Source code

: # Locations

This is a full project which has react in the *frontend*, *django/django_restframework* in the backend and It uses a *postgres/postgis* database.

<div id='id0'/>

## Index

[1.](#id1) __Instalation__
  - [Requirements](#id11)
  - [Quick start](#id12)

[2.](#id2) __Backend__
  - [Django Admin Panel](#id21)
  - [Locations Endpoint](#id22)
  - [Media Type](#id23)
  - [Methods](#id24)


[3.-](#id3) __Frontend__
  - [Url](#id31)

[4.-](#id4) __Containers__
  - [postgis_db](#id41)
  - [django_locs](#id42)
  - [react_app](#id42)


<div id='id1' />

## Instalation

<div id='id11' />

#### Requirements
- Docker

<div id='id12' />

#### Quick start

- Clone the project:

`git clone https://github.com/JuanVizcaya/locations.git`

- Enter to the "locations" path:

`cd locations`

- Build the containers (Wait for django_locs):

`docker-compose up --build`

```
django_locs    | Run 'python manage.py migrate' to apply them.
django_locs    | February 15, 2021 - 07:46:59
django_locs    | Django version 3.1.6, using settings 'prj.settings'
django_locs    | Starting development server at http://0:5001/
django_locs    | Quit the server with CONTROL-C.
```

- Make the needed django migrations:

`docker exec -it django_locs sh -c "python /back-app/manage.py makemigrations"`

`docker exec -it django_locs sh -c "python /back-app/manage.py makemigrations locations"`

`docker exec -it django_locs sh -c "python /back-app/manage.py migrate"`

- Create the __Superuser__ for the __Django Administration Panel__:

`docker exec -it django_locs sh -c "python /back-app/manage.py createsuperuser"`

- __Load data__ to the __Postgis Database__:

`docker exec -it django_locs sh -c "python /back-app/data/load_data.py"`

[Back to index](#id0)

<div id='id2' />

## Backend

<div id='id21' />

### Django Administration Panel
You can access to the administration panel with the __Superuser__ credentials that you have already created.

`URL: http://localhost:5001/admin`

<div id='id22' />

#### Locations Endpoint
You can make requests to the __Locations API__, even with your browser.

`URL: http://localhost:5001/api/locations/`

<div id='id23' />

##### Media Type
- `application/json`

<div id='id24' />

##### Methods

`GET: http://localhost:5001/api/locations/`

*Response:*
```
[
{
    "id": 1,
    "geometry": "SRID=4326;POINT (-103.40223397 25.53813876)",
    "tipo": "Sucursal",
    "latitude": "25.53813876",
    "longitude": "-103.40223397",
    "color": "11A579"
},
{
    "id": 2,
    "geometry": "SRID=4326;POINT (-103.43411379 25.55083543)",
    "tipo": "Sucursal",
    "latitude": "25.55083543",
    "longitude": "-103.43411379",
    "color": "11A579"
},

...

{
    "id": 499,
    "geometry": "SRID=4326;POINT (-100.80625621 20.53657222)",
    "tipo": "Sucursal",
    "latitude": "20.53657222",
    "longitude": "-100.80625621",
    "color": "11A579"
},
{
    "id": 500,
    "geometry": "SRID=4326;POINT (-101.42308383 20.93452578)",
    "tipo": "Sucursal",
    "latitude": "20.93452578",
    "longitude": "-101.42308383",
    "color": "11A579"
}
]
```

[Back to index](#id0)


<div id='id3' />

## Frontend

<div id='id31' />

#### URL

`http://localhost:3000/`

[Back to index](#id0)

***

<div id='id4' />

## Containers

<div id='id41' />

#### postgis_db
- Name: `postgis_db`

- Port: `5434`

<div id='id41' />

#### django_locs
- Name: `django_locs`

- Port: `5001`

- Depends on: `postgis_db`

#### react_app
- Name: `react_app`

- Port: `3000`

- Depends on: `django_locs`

----------

● **Work item**
Provide only the count of lines in the records above that hold the word "SRID".

● **Answer box**
4